### PROBLEM TO SOLVE
Go through the entries below and report how many lines contain the string "that". Nothing but the number is wanted.

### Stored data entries

-- Opening Marker --

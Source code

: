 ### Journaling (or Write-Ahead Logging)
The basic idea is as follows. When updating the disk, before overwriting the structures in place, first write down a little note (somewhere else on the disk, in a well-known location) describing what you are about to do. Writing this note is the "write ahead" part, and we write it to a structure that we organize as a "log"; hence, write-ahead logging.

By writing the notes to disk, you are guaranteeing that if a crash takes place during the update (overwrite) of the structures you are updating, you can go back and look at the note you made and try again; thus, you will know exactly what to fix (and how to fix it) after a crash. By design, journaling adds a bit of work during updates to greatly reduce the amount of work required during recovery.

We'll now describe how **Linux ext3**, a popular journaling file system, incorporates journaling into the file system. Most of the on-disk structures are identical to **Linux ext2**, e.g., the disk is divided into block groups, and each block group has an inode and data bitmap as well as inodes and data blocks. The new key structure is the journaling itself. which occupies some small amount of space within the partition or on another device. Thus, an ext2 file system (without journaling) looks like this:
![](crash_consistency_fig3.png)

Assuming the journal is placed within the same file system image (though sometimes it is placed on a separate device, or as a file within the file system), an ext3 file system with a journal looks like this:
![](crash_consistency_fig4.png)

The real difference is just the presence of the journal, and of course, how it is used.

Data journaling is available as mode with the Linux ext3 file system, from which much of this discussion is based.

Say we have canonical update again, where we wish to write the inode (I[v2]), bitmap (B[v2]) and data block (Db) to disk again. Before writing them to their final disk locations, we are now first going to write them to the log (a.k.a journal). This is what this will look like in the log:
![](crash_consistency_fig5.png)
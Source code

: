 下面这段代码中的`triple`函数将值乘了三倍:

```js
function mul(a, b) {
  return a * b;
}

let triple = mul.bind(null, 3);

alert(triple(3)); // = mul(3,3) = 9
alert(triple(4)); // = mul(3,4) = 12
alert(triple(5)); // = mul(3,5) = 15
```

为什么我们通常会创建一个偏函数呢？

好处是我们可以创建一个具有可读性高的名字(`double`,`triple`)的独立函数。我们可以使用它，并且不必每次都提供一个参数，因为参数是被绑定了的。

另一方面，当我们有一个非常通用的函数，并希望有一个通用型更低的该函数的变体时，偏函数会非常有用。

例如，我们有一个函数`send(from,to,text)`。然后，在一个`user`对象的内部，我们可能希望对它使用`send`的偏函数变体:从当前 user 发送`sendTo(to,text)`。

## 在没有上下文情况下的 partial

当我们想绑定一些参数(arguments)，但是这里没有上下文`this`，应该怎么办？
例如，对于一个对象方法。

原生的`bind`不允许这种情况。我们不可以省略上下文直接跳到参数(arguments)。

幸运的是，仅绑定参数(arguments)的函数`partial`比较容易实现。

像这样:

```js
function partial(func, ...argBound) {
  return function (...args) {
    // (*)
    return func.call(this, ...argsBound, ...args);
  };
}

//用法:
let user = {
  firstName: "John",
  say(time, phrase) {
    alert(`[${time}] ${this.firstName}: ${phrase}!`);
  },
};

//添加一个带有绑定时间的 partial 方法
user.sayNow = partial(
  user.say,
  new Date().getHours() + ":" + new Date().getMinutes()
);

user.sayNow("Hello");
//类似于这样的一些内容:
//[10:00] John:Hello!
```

-- Closing Marker --

### ANSWER TO THE PROBLEM
2